In October, President Trump said he would “love” to sign a DACA alternative in exchange for more border security and wall funding. But Yanelly and her family didn’t cross the U.S.–Mexico border illegally.

Born in Matamoros, Mexico, on the other side of Brownsville, Texas, Yanelly travelled with her family to the U.S. with a tourist visa when she was just a year old. They traveled back and forth for a couple of years, but eventually made a life for themselves in Brownsville, where Yanelly started grade school. When their tourist visas began to expire, they were unable to apply for new ones because they were already living in the U.S. The last time Yanelly ever stepped foot in Mexico was in 2006.

In Brownsville, Yanelly and her family have always had a close view of the border wall.

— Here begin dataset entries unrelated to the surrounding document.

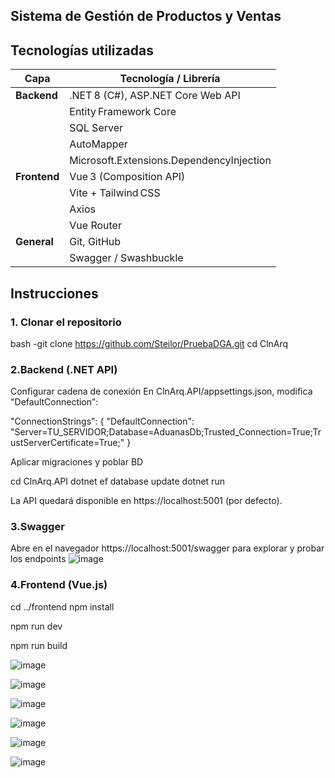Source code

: ## Sistema de Gestión de Productos y Ventas
## Tecnologías utilizadas

| Capa         | Tecnología / Librería                  |
|--------------|----------------------------------------|
| **Backend**  | .NET 8 (C#), ASP.NET Core Web API      |
|              | Entity Framework Core                  |
|              | SQL Server                             |
|              | AutoMapper                             |
|              | Microsoft.Extensions.DependencyInjection |
| **Frontend** | Vue 3 (Composition API)                |
|              | Vite + Tailwind CSS                    |
|              | Axios                                  |
|              | Vue Router                             |
| **General**  | Git, GitHub                            |
|              | Swagger / Swashbuckle                  |

## Instrucciones

### 1. Clonar el repositorio
bash
-git clone https://github.com/Steilor/PruebaDGA.git
cd ClnArq

### 2.Backend (.NET API)
Configurar cadena de conexión
En ClnArq.API/appsettings.json, modifica "DefaultConnection":

"ConnectionStrings": {
  "DefaultConnection": "Server=TU_SERVIDOR;Database=AduanasDb;Trusted_Connection=True;TrustServerCertificate=True;"
}

Aplicar migraciones y poblar BD

cd ClnArq.API
dotnet ef database update
dotnet run

La API quedará disponible en https://localhost:5001 (por defecto).

### 3.Swagger
Abre en el navegador https://localhost:5001/swagger para explorar y probar los endpoints
![image](https://github.com/user-attachments/assets/e6bec304-c5e3-4659-a36a-2645b1e15b4c)

### 4.Frontend (Vue.js)
cd ../frontend
npm install

npm run dev

npm run build

![image](https://github.com/user-attachments/assets/7c86096f-b36e-4978-b57d-b370874698b8)

![image](https://github.com/user-attachments/assets/f6ee95c7-cb6d-4304-86c3-905543365333)

![image](https://github.com/user-attachments/assets/37f2bf04-b92d-41f3-af1e-ce4d7cc24615)


![image](https://github.com/user-attachments/assets/a6b253cb-1836-40ed-b3cc-697e97c96247)

![image](https://github.com/user-attachments/assets/8fde64a7-2a09-45ef-ad1b-d262bb5a6cbc)

![image](https://github.com/user-attachments/assets/28ca823d-6cad-44d6-9a10-42d11d391032)
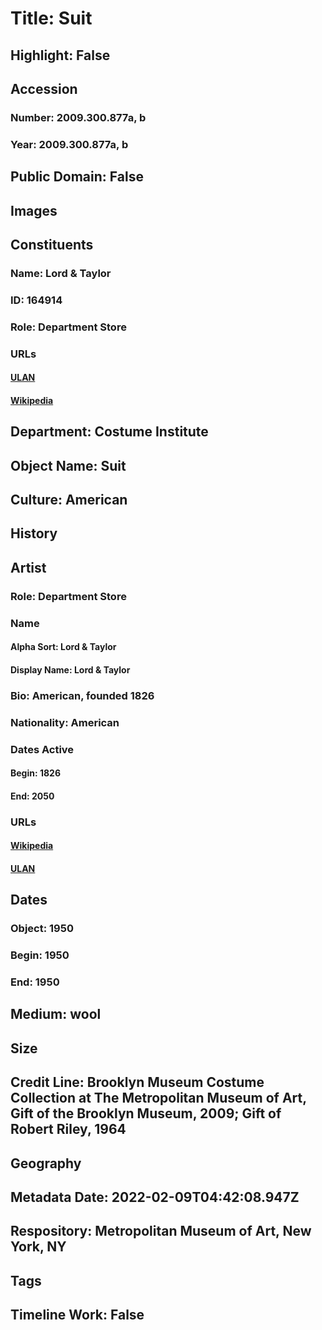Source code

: # Title: Suit
## Highlight: False
## Accession
### Number: 2009.300.877a, b
### Year: 2009.300.877a, b
## Public Domain: False
## Images
## Constituents
### Name: Lord &amp; Taylor
### ID: 164914
### Role: Department Store
### URLs
#### [ULAN](http://vocab.getty.edu/page/ulan/500524433)
#### [Wikipedia](https://www.wikidata.org/wiki/Q2749082)
## Department: Costume Institute
## Object Name: Suit
## Culture: American
## History
## Artist
### Role: Department Store
### Name
#### Alpha Sort: Lord & Taylor
#### Display Name: Lord & Taylor
### Bio: American, founded 1826
### Nationality: American
### Dates Active
#### Begin: 1826
#### End: 2050
### URLs
#### [Wikipedia](https://www.wikidata.org/wiki/Q2749082)
#### [ULAN](http://vocab.getty.edu/page/ulan/500524433)
## Dates
### Object: 1950
### Begin: 1950
### End: 1950
## Medium: wool
## Size
## Credit Line: Brooklyn Museum Costume Collection at The Metropolitan Museum of Art, Gift of the Brooklyn Museum, 2009; Gift of Robert Riley, 1964
## Geography
## Metadata Date: 2022-02-09T04:42:08.947Z
## Respository: Metropolitan Museum of Art, New York, NY
## Tags
## Timeline Work: False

They say they have seen people get around the wall, so they’re skeptical of Trump’s immigration strategy. But what bothers them is how Yanelly and other DREAMers have become bargaining chips for this strategy.

“We’re humans too,” Yanelly said. “We shouldn’t be something you have to negotiate. It’s our lives you’re messing with.”

As DREAMers protest for a solution, both Republican and Democratic congressmen have introduced varying bills in search of a DACA alternative. One failed Republican bill called the SUCCEED Act created an eventual path to citizenship for DREAMers, but barred them from helping their parents gain legal status. Juana says she hopes Yanelly and her son gain legal status, even if it is at the expense of her own legalization. But Yanelly would not want this.

“Her whole mindset is to help us,” Yanelly said. “But I think us, the kids, we want to help them too because they came here to give us a better life … So why not give them the ability to be here legally, work here legally and take away their worry? They worry too, not just for themselves, but for us too.”

Earlier this month, a U.S. district court injunction gave DREAMers hope by blocking the Trump administration’s original decision and temporarily preventing the end of DACA as U.S. courts make a final decision.

This court injunction opened a window for DACA renewals for students like Yanelly, who could not apply under President Trump’s rescindence order. But UT law professor Elissa Steglich said the federal government has the right to approve renewals at their discretion, and renewals are not guaranteed.

Under the recent court injunction, Yanelly was able to submit her DACA renewal application last Friday, but she’s still waiting for a permanent solution.

“It’s just still waiting to see what they do, like something official from the president, from Congress,” Yanelly said.

Finding new dreams

If her DACA renewal application is approved, Yanelly could safely remain at UT-Austin for at least two more years. But Yanelly still thinks she made the right decision for her and her family.

“Overall, I don’t think I regret it because of the situation I was put in,” Yanelly said.

Juana remains hopeful in the possibility of a DACA alternative. Depending on what happens with DACA, Yanelly says she would consider transferring back to UT-Austin.

But after receiving a scholarship from UT RGV, Yanelly is also considering staying in Brownsville to become a nurse practitioner or a doctor.

Regardless of what happens, Yanelly says this year of DACA negotiations is just another obstacle she will overcome.

“I haven’t lost my dream,” Yanelly said. “I just had to change it.”